• [DIRECTIONS FOR THIS TASK]:
Your output should be each line from the material below that has the word "exchange".
—————
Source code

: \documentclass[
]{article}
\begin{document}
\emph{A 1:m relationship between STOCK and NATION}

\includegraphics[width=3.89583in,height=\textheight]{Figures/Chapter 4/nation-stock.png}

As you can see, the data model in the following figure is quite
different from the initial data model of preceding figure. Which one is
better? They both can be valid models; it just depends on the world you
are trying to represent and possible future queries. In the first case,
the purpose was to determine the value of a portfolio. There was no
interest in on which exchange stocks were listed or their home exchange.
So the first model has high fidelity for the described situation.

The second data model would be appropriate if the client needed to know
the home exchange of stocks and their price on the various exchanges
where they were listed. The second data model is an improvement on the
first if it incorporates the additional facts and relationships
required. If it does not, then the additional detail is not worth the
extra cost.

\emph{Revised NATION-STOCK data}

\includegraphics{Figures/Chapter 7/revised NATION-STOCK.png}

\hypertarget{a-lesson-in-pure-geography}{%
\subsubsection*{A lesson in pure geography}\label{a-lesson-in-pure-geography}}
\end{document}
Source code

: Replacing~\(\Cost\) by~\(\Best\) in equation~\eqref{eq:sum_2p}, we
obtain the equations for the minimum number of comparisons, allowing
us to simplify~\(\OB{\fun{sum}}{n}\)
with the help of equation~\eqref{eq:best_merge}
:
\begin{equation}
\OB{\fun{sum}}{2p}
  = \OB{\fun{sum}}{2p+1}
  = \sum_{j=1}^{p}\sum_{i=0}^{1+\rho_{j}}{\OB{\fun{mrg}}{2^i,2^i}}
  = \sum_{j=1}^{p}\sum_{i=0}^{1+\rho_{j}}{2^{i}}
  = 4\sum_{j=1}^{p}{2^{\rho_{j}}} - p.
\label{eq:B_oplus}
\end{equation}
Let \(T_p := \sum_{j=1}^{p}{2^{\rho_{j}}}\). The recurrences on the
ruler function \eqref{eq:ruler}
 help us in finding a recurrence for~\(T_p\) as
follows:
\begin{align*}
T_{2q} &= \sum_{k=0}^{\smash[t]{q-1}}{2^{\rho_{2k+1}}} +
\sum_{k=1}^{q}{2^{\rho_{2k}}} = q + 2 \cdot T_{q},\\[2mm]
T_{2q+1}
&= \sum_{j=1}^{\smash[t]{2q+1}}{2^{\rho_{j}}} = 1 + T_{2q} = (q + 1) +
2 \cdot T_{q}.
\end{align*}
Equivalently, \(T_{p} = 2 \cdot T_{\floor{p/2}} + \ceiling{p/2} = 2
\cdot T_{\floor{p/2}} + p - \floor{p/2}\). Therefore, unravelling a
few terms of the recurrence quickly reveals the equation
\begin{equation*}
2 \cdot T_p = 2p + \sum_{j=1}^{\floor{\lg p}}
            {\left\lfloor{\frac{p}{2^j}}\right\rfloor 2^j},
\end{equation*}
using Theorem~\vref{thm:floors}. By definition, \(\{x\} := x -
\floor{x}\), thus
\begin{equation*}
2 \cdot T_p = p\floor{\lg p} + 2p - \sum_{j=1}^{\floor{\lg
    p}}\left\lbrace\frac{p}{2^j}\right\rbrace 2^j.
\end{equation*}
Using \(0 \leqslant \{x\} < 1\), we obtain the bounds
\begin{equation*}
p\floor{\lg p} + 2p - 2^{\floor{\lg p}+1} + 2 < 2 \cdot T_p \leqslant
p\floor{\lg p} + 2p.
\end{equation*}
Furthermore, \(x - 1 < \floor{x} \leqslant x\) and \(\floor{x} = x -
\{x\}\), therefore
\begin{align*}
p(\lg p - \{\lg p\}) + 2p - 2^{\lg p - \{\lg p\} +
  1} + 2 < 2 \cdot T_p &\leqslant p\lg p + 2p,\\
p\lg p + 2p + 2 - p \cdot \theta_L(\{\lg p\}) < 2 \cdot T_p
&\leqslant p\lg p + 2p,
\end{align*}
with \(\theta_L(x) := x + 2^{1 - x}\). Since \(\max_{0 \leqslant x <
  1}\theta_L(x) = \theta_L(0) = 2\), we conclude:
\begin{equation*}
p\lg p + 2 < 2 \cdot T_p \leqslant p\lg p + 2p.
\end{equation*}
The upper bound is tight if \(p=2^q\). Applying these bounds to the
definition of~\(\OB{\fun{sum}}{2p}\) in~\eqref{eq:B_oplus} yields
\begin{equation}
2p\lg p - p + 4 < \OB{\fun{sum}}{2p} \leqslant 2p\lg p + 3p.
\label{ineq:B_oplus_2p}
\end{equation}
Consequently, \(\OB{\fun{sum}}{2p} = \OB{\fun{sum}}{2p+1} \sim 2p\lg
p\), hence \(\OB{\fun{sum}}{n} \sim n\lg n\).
—————
• [RESULT BELOW]:
interest in on which exchange stocks were listed or their home exchange.
the home exchange of stocks and their price on the various exchanges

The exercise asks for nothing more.